Guard Page

As mentioned in the part about page fault handling, our kernel currently has no protections against stack overflows.

Let's purposely create a stack overflow:

fn stack_overflow() {
    stack_overflow();
}
stack_overflow();

Since we have no guard page, running this code could result in anything. When I ran this code, I got an "Invalid Opcode" fault. But we know that the underlying cause was not an invalid opcode.

A guard page is just a page that is purposely left unmapped. This way, if a stack overflow happens, it will result in a page fault rather than silently overwriting other data.

Allocating and mapping memory for a stack with a guarded page

Create guarded_stack.rs. In it, we will define a stack size:

pub const NORMAL_STACK_SIZE: u64 = 64 * 0x400;

This is 64 KiB, which is also Limine's default stack size.

Next, we create a struct that holds a guarded stack, which is a stack with a guard page.

/// A stack with a guard page at the bottom.
/// Dropping this does not unmap the stack.
#[derive(Debug)]
pub struct GuardedStack {
    top: VirtAddr,
}

Also create a file called x86_64_consts.rs. In it, we will define some useful numbers. For now:

pub const HIGHER_HALF_START: u64 = 0xFFFF800000000000;

We need to only use memory >= HIGHER_HALF_START for the kernel.

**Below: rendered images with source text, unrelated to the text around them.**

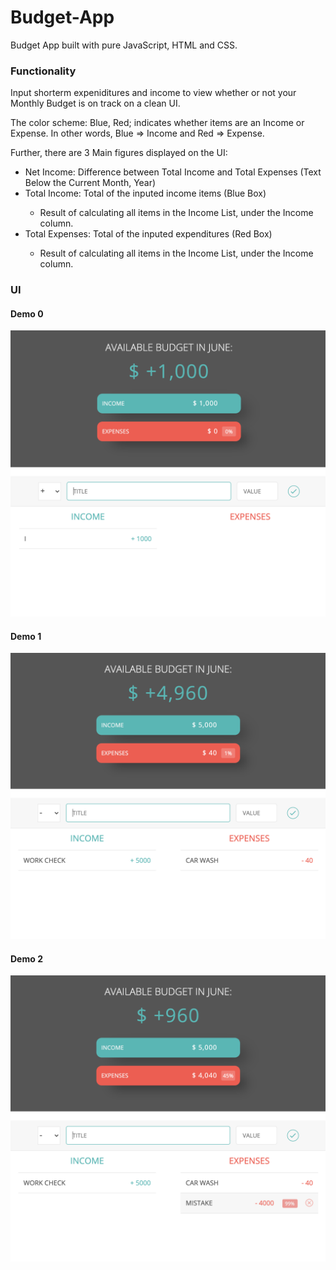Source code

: # Budget-App
Budget App built with pure JavaScript, HTML and CSS.

### Functionality
Input shorterm expeniditures and income to view whether or not your Monthly Budget is on track on a clean UI.

The color scheme: Blue, Red; indicates whether items are an Income or Expense. 
In other words, Blue => Income and Red => Expense. 

Further, there are 3 Main figures displayed on the UI:

<ul>
  
  <li>Net Income: Difference between Total Income and Total Expenses (Text Below the Current Month, Year)</li>
  
  <li>Total Income: Total of the inputed income items (Blue Box) </li>
  <ul>
  <li>Result of calculating all items in the Income List, under the Income column. </li>
  </ul>
  
  <li>Total Expenses: Total of the inputed expenditures (Red Box) </li>
  <ul>
  <li>Result of calculating all items in the Income List, under the Income column. </li>
  </ul>
  
</ul>




### UI 

#### Demo 0
![Demo0](/assets/demo_0.png)

#### Demo 1
![Demo1](/assets/demo_1.png)

#### Demo 2
![Demo2](/assets/demo_2.png)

We need a way of allocating virtual memory. We can add a method in the VirtualMemory struct to do that:

impl VirtualMemory {
    /// Returns the start page of the allocated range of pages.
    /// Pages are guaranteed not to be mapped.
    pub fn allocate_contiguous_pages(
        &mut self,
        page_size: PageSize,
        n_pages: NonZero<u64>,
    ) -> Option<Page> {
        let interval = self
            .set
            .gaps_trimmed(iu(HIGHER_HALF_START))
            .find_map(|gap| {
                let aligned_start = gap.start().next_multiple_of(page_size.byte_len_u64());
                let interval = ii(
                    aligned_start,
                    aligned_start + (n_pages.get() * page_size.byte_len_u64() - 1),
                );
                if gap.contains_interval(&interval) {
                    Some(interval)
                } else {
                    None
                }
            })?;
        self.set
            .insert_merge_touching(interval)
            .expect("no overlap");
        Some(Page::new(VirtAddr::new(interval.start()), page_size).expect("should be aligned"))
    }
}

This function finds (aligned) contiguous pages of unused memory, mark them as used, and then return the starting page.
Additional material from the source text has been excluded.